Nigeria on the ropes and the way to go
By Richard Mammah
Without as much as any equivocation, Africa’s most populous nation, Nigeria is presently ‘on the ropes.’ The challenge now is to chart the way to go.
With ravaging insecurity, governance statis, inter-ethnic and religious tempers, it is clear that very many nerves have been frayed. It will take a real effort to resolve the crisis.
The issues are long and deep and largely stem from causes that are both historic and contemporary. In this there are notable dates and sequences. And definitely ‘very many errors in rendering.’
We have the non-concluded Jihad of 1804. Then the 1914 amalgamation. Then the equally half-street constitutional conferences. Then the papered storms at Lancaster.
We moved on to the stalemating of the First Republic. The emergence of the unitary state. Aburi. The creation of states. The 1978 Constitutional debates. The Second Republic. The return of the military. The Babangida dramas. The ING distortion. The entry of Abacha. The Abdulsalami transition. And coming to today.

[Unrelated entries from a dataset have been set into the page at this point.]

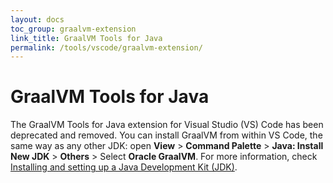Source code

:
 ```yaml
---
layout: docs
toc_group: graalvm-extension
link_title: GraalVM Tools for Java
permalink: /tools/vscode/graalvm-extension/
---
```


# GraalVM Tools for Java

The GraalVM Tools for Java extension for Visual Studio (VS) Code has been deprecated and removed. 
You can install GraalVM from within VS Code, the same way as any other JDK: open **View** > **Command Palette** > **Java: Install New JDK** > **Others** > Select **Oracle GraalVM**.
For more information, check [Installing and setting up a Java Development Kit (JDK)](https://code.visualstudio.com/docs/java/java-tutorial#_installing-and-setting-up-a-java-development-kit-jdk).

But beyond this listing, the point today that we have to focus on is that the country has to go forward and to do this would require firstly an urgent agreement and resolution to return to the starting bloc and commit to now properly ‘build a nation where truth and justice reign.’
To put it as we see it, Nigeria can yet rise to its promise and potential. But we must be honest and determined to let that come to fruition.